Your mileage may vary, of course. But is it really worth while giving offense to a large portion of the electorate over such a trivial issue? After all, it’s not as if there’s some idea out there whose expression an anti-Flag-burning law would make impossible.
So, despite my strong desire that Hillary Clinton not be the Democratic nominee for President in 2008, I can’t join Arianna Huffington in criticizing Clinton for offering a statute in lieu of the Republican Constitutional amendment. Voting for the statute gave Senate Democrats a way to vote against Flag-burning without voting to draw a moustache on James Madison’s supreme work of art.

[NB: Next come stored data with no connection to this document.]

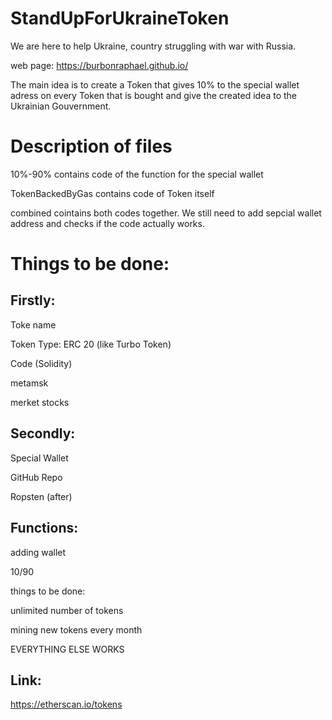 # StandUpForUkraineToken
We are here to help Ukraine, country struggling with war with Russia.

web page: https://burbonraphael.github.io/

The main idea is to create a Token that gives 10% to the special wallet adress on every Token that is bought and give the created idea to the Ukrainian Gouvernment.

# Description of files

10%-90% contains code of the function for the special wallet

TokenBackedByGas contains code of Token itself

combined cointains both codes together. We still need to add sepcial wallet address and checks if the code actually works.


# Things to be done:

## Firstly:

Toke name

Token Type: ERC 20 (like Turbo Token)

Code (Solidity)

metamsk

merket stocks



## Secondly:

Special Wallet

GitHub Repo

Ropsten (after)




## Functions:

adding wallet 

10/90


things to be done:

unlimited number of tokens

mining new tokens every month

EVERYTHING ELSE WORKS





## Link: 
https://etherscan.io/tokens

I’m even willing to give a pass to those swing-state Democrats who voted for the Amendment itself. I admire the courage and taste of those who voted the other way, and I’m especially grateful to Sen. Bennett of Utah for parting company with his party and providing the decisive vote that denied the proposed amendment the 2/3 vote it needed to move on. But if holding a Democratic Senate seat from Florida or Nebraska or West Virginia or Colorado or Nevada requires voting for the Republicans’ repugnant gesture, that seems to me a price well worth paying.
Of course, that doesn’t excuse those who brought the issue to the floor, for crassly political purposes, or chickenhawks like George Allen who used to to question the integrity of their political opponents.
Footnote The predominant form of religious idolatry in the United States is Bible-worship. Too bad so many of our religious fanatics prefer building monuments to the Ten Commandments to understanding them or obeying them.